▶ [ACTIVITY]: Transcription task. Write out each entry verbatim and exclude any image.

(Data items)
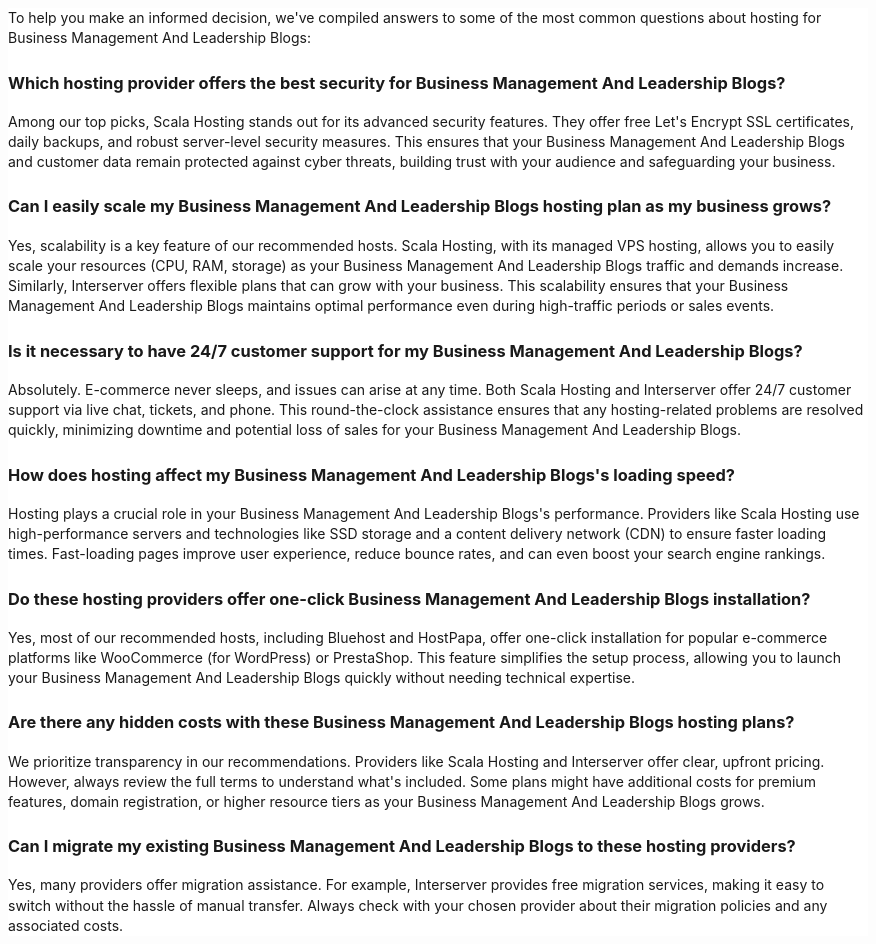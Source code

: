 To help you make an informed decision, we've compiled answers to some of the most common questions about hosting for Business Management And Leadership Blogs:

### Which hosting provider offers the best security for Business Management And Leadership Blogs? 
Among our top picks, Scala Hosting stands out for its advanced security features. They offer free Let's Encrypt SSL certificates, daily backups, and robust server-level security measures. This ensures that your Business Management And Leadership Blogs and customer data remain protected against cyber threats, building trust with your audience and safeguarding your business.

### Can I easily scale my Business Management And Leadership Blogs hosting plan as my business grows? 
Yes, scalability is a key feature of our recommended hosts. Scala Hosting, with its managed VPS hosting, allows you to easily scale your resources (CPU, RAM, storage) as your Business Management And Leadership Blogs traffic and demands increase. Similarly, Interserver offers flexible plans that can grow with your business. This scalability ensures that your Business Management And Leadership Blogs maintains optimal performance even during high-traffic periods or sales events.

### Is it necessary to have 24/7 customer support for my Business Management And Leadership Blogs? 
Absolutely. E-commerce never sleeps, and issues can arise at any time. Both Scala Hosting and Interserver offer 24/7 customer support via live chat, tickets, and phone. This round-the-clock assistance ensures that any hosting-related problems are resolved quickly, minimizing downtime and potential loss of sales for your Business Management And Leadership Blogs.

### How does hosting affect my Business Management And Leadership Blogs's loading speed? 
Hosting plays a crucial role in your Business Management And Leadership Blogs's performance. Providers like Scala Hosting use high-performance servers and technologies like SSD storage and a content delivery network (CDN) to ensure faster loading times. Fast-loading pages improve user experience, reduce bounce rates, and can even boost your search engine rankings.

### Do these hosting providers offer one-click Business Management And Leadership Blogs installation? 
Yes, most of our recommended hosts, including Bluehost and HostPapa, offer one-click installation for popular e-commerce platforms like WooCommerce (for WordPress) or PrestaShop. This feature simplifies the setup process, allowing you to launch your Business Management And Leadership Blogs quickly without needing technical expertise.

### Are there any hidden costs with these Business Management And Leadership Blogs hosting plans? 
We prioritize transparency in our recommendations. Providers like Scala Hosting and Interserver offer clear, upfront pricing. However, always review the full terms to understand what's included. Some plans might have additional costs for premium features, domain registration, or higher resource tiers as your Business Management And Leadership Blogs grows.

### Can I migrate my existing Business Management And Leadership Blogs to these hosting providers? 
Yes, many providers offer migration assistance. For example, Interserver provides free migration services, making it easy to switch without the hassle of manual transfer. Always check with your chosen provider about their migration policies and any associated costs.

▶ [EXERCISE RESPONSE]:
Source code

: To help you make an informed decision, we've compiled answers to some of the most common questions about hosting for Business Management And Leadership Blogs:

### Which hosting provider offers the best security for Business Management And Leadership Blogs? 
Among our top picks, Scala Hosting stands out for its advanced security features. They offer free Let's Encrypt SSL certificates, daily backups, and robust server-level security measures. This ensures that your Business Management And Leadership Blogs and customer data remain protected against cyber threats, building trust with your audience and safeguarding your business.

### Can I easily scale my Business Management And Leadership Blogs hosting plan as my business grows? 
Yes, scalability is a key feature of our recommended hosts. Scala Hosting, with its managed VPS hosting, allows you to easily scale your resources (CPU, RAM, storage) as your Business Management And Leadership Blogs traffic and demands increase. Similarly, Interserver offers flexible plans that can grow with your business. This scalability ensures that your Business Management And Leadership Blogs maintains optimal performance even during high-traffic periods or sales events.

### Is it necessary to have 24/7 customer support for my Business Management And Leadership Blogs? 
Absolutely. E-commerce never sleeps, and issues can arise at any time. Both Scala Hosting and Interserver offer 24/7 customer support via live chat, tickets, and phone. This round-the-clock assistance ensures that any hosting-related problems are resolved quickly, minimizing downtime and potential loss of sales for your Business Management And Leadership Blogs.

### How does hosting affect my Business Management And Leadership Blogs's loading speed? 
Hosting plays a crucial role in your Business Management And Leadership Blogs's performance. Providers like Scala Hosting use high-performance servers and technologies like SSD storage and a content delivery network (CDN) to ensure faster loading times. Fast-loading pages improve user experience, reduce bounce rates, and can even boost your search engine rankings.

### Do these hosting providers offer one-click Business Management And Leadership Blogs installation? 
Yes, most of our recommended hosts, including Bluehost and HostPapa, offer one-click installation for popular e-commerce platforms like WooCommerce (for WordPress) or PrestaShop. This feature simplifies the setup process, allowing you to launch your Business Management And Leadership Blogs quickly without needing technical expertise.

### Are there any hidden costs with these Business Management And Leadership Blogs hosting plans? 
We prioritize transparency in our recommendations. Providers like Scala Hosting and Interserver offer clear, upfront pricing. However, always review the full terms to understand what's included. Some plans might have additional costs for premium features, domain registration, or higher resource tiers as your Business Management And Leadership Blogs grows.

### Can I migrate my existing Business Management And Leadership Blogs to these hosting providers? 
Yes, many providers offer migration assistance. For example, Interserver provides free migration services, making it easy to switch without the hassle of manual transfer. Always check with your chosen provider about their migration policies and any associated costs.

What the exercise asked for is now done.